Coal and Environmental Toxins

  • Bituminous Coal Exposure: A strong correlation has been noted between domestic coal use and PDB prevalence, particularly in areas with historical coal burning.
  • Toxic Elements: Coal combustion releases polycyclic aromatic hydrocarbons, arsenic, cadmium, chromium, and cobalt, all of which have the potential to influence bone metabolism and osteoclast activity.


Pathophysiology


Phases of Disease Progression

Paget disease of bone (PDB) progresses through three distinct phases, characterised by dysregulated bone remodeling and increased metabolic activity:

  1. Lytic Phase:
    • Dominated by abnormal osteoclastic activity, with osteoclasts appearing larger, more numerous, and multinucleated (up to 100 nuclei compared to the normal 5–10).
    • Bone resorption is excessive, leading to large irregular resorption pits.
    • Bone turnover rates may increase up to 20 times normal levels.
  2. Mixed Phase (Lytic and Blastic):
    • Marked by simultaneous osteoclastic resorption and osteoblastic formation.
    • Osteoblasts increase in number, producing disorganised woven bone rather than structured lamellar bone.
    • The randomly oriented collagen fibers contribute to the formation of a weakened, structurally abnormal bone matrix.
  3. Sclerotic (Burned-Out) Phase:
    • Osteoclastic activity declines, while osteoblasts continue abnormal bone formation.
    • Thickened, hypervascular bone replaces normal bone, leading to bone expansion and increased fragility.
    • Bone marrow is progressively infiltrated by fibrous connective tissue and blood vessels, contributing to increased bone vascularity.
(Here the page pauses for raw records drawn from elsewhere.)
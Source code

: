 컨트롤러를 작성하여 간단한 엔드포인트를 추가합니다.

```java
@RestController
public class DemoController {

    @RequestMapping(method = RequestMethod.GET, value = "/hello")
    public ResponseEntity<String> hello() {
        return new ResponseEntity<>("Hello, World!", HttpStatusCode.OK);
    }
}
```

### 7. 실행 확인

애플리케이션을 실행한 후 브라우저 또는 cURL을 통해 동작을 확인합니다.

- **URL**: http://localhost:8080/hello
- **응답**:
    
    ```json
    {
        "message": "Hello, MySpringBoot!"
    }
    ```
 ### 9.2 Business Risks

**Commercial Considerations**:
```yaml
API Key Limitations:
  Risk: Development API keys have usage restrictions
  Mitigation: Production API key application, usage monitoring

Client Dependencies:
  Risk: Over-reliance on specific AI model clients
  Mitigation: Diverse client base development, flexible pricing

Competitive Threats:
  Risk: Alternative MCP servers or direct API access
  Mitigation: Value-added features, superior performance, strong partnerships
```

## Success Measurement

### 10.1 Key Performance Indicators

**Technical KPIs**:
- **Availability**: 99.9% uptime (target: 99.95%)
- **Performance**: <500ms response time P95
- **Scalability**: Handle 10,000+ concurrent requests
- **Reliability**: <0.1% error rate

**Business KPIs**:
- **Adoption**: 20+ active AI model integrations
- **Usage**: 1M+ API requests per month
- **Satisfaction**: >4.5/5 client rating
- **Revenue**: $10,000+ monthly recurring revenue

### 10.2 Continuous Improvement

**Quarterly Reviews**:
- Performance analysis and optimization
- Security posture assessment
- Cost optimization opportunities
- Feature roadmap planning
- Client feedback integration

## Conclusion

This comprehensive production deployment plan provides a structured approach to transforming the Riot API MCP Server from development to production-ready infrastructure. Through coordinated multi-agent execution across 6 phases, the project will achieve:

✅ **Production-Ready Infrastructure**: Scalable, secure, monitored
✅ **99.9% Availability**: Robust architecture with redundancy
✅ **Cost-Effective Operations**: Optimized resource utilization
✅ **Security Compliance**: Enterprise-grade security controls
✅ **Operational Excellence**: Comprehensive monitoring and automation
Cellular and Molecular Mechanisms

  • Osteoclast Hyperactivity:
    • Osteoclasts in PDB demonstrate increased responsiveness to RANKL (receptor activator of nuclear factor kappa-B ligand), leading to enhanced bone resorption.
    • Osteoprotegerin (OPG), a natural inhibitor of RANKL, is often downregulated, exacerbating osteoclast activation.
    • Increased expression of inflammatory cytokines (IL-6, RANKL, and M-CSF) further stimulates osteoclastogenesis.
  • Abnormal Osteoblastic Function:
    • Pagetic osteoblasts produce woven bone instead of organised lamellar bone, predisposing bones to microfractures and deformities.
    • The increased bone turnover accelerates the deposition of structurally weak bone, making it less resilient to mechanical stress.
  • Vascular and Connective Tissue Changes:
    • The increased hypervascularity of affected bone may lead to erythema, localised warmth, and high-output cardiac failure in severe cases.
    • Fibrosis of bone marrow contributes to altered hematopoiesis and reduced bone strength.


Affected Skeletal Sites

  • Axial skeleton predominance: The spine, pelvis, femur, sacrum, and skull are most frequently involved.
  • Long bone deformities: Bowing of the femur and tibia can occur due to structural weakness.
  • Skull involvement: Leads to cranial nerve compression, resulting in hearing loss, tinnitus, vertigo, and basilar invagination.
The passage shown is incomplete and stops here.